▸ **PROBLEM REQUIREMENTS**: What is needed is an exact copy of the records below, without the pictures.
SUPPLIED RECORDS Start Marker
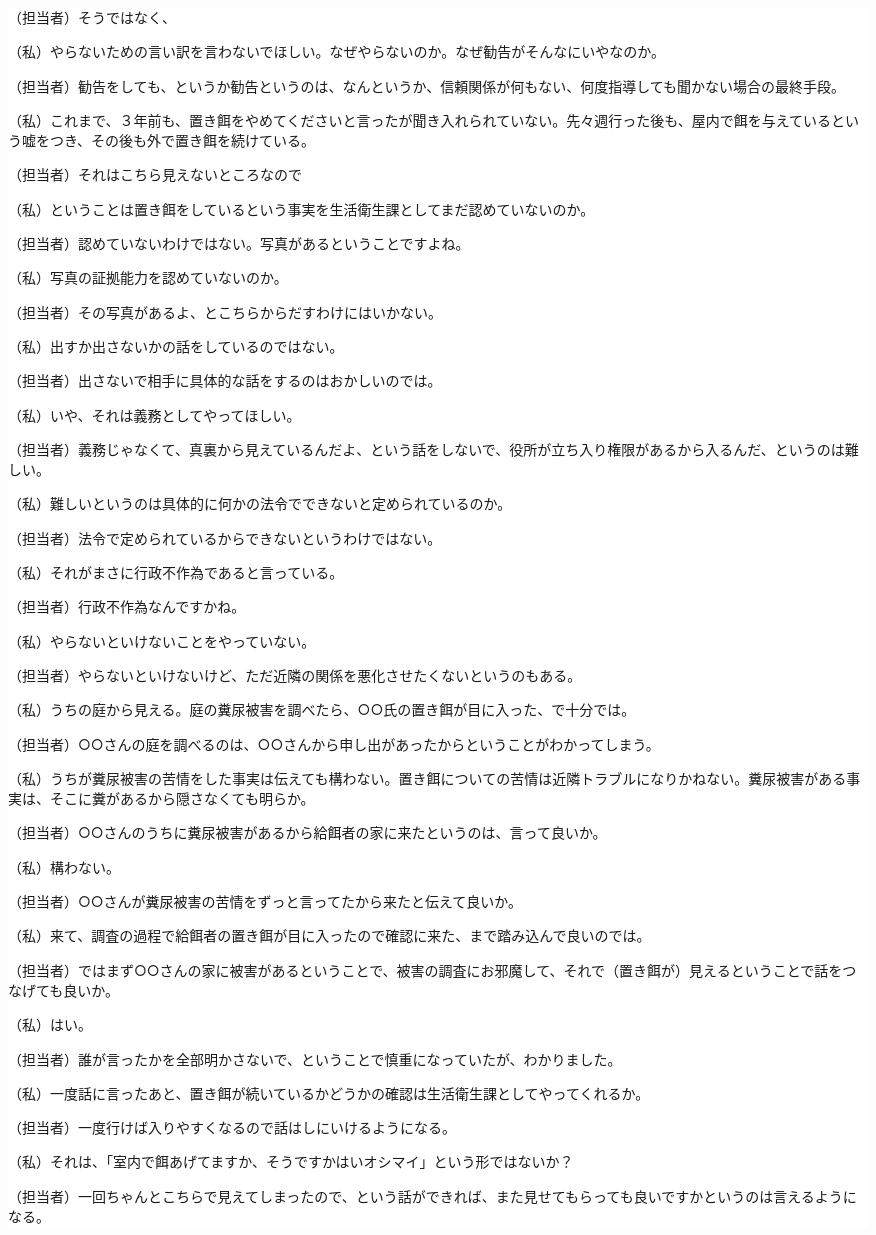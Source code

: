（担当者）そうではなく、

（私）やらないための言い訳を言わないでほしい。なぜやらないのか。なぜ勧告がそんなにいやなのか。

（担当者）勧告をしても、というか勧告というのは、なんというか、信頼関係が何もない、何度指導しても聞かない場合の最終手段。

（私）これまで、３年前も、置き餌をやめてくださいと言ったが聞き入れられていない。先々週行った後も、屋内で餌を与えているという嘘をつき、その後も外で置き餌を続けている。

（担当者）それはこちら見えないところなので

（私）ということは置き餌をしているという事実を生活衛生課としてまだ認めていないのか。

（担当者）認めていないわけではない。写真があるということですよね。

（私）写真の証拠能力を認めていないのか。

（担当者）その写真があるよ、とこちらからだすわけにはいかない。

（私）出すか出さないかの話をしているのではない。

（担当者）出さないで相手に具体的な話をするのはおかしいのでは。

（私）いや、それは義務としてやってほしい。

（担当者）義務じゃなくて、真裏から見えているんだよ、という話をしないで、役所が立ち入り権限があるから入るんだ、というのは難しい。

（私）難しいというのは具体的に何かの法令でできないと定められているのか。

（担当者）法令で定められているからできないというわけではない。

（私）それがまさに行政不作為であると言っている。

（担当者）行政不作為なんですかね。

（私）やらないといけないことをやっていない。

（担当者）やらないといけないけど、ただ近隣の関係を悪化させたくないというのもある。

（私）うちの庭から見える。庭の糞尿被害を調べたら、○○氏の置き餌が目に入った、で十分では。

（担当者）○○さんの庭を調べるのは、○○さんから申し出があったからということがわかってしまう。

（私）うちが糞尿被害の苦情をした事実は伝えても構わない。置き餌についての苦情は近隣トラブルになりかねない。糞尿被害がある事実は、そこに糞があるから隠さなくても明らか。

（担当者）○○さんのうちに糞尿被害があるから給餌者の家に来たというのは、言って良いか。

（私）構わない。

（担当者）○○さんが糞尿被害の苦情をずっと言ってたから来たと伝えて良いか。

（私）来て、調査の過程で給餌者の置き餌が目に入ったので確認に来た、まで踏み込んで良いのでは。

（担当者）ではまず○○さんの家に被害があるということで、被害の調査にお邪魔して、それで（置き餌が）見えるということで話をつなげても良いか。

（私）はい。

（担当者）誰が言ったかを全部明かさないで、ということで慎重になっていたが、わかりました。

（私）一度話に言ったあと、置き餌が続いているかどうかの確認は生活衛生課としてやってくれるか。

（担当者）一度行けば入りやすくなるので話はしにいけるようになる。

（私）それは、「室内で餌あげてますか、そうですかはいオシマイ」という形ではないか？

（担当者）一回ちゃんとこちらで見えてしまったので、という話ができれば、また見せてもらっても良いですかというのは言えるようになる。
SUPPLIED RECORDS End Marker
▸ **TASK OUTPUT**:
Source code

:（担当者）そうではなく、

（私）やらないための言い訳を言わないでほしい。なぜやらないのか。なぜ勧告がそんなにいやなのか。

（担当者）勧告をしても、というか勧告というのは、なんというか、信頼関係が何もない、何度指導しても聞かない場合の最終手段。

（私）これまで、３年前も、置き餌をやめてくださいと言ったが聞き入れられていない。先々週行った後も、屋内で餌を与えているという嘘をつき、その後も外で置き餌を続けている。

（担当者）それはこちら見えないところなので

（私）ということは置き餌をしているという事実を生活衛生課としてまだ認めていないのか。

（担当者）認めていないわけではない。写真があるということですよね。

（私）写真の証拠能力を認めていないのか。

（担当者）その写真があるよ、とこちらからだすわけにはいかない。

（私）出すか出さないかの話をしているのではない。

（担当者）出さないで相手に具体的な話をするのはおかしいのでは。

（私）いや、それは義務としてやってほしい。

（担当者）義務じゃなくて、真裏から見えているんだよ、という話をしないで、役所が立ち入り権限があるから入るんだ、というのは難しい。

（私）難しいというのは具体的に何かの法令でできないと定められているのか。

（担当者）法令で定められているからできないというわけではない。

（私）それがまさに行政不作為であると言っている。

（担当者）行政不作為なんですかね。

（私）やらないといけないことをやっていない。

（担当者）やらないといけないけど、ただ近隣の関係を悪化させたくないというのもある。

（私）うちの庭から見える。庭の糞尿被害を調べたら、○○氏の置き餌が目に入った、で十分では。

（担当者）○○さんの庭を調べるのは、○○さんから申し出があったからということがわかってしまう。

（私）うちが糞尿被害の苦情をした事実は伝えても構わない。置き餌についての苦情は近隣トラブルになりかねない。糞尿被害がある事実は、そこに糞があるから隠さなくても明らか。

（担当者）○○さんのうちに糞尿被害があるから給餌者の家に来たというのは、言って良いか。

（私）構わない。

（担当者）○○さんが糞尿被害の苦情をずっと言ってたから来たと伝えて良いか。

（私）来て、調査の過程で給餌者の置き餌が目に入ったので確認に来た、まで踏み込んで良いのでは。

（担当者）ではまず○○さんの家に被害があるということで、被害の調査にお邪魔して、それで（置き餌が）見えるということで話をつなげても良いか。

（私）はい。

（担当者）誰が言ったかを全部明かさないで、ということで慎重になっていたが、わかりました。

（私）一度話に言ったあと、置き餌が続いているかどうかの確認は生活衛生課としてやってくれるか。

（担当者）一度行けば入りやすくなるので話はしにいけるようになる。

（私）それは、「室内で餌あげてますか、そうですかはいオシマイ」という形ではないか？

（担当者）一回ちゃんとこちらで見えてしまったので、という話ができれば、また見せてもらっても良いですかというのは言えるようになる。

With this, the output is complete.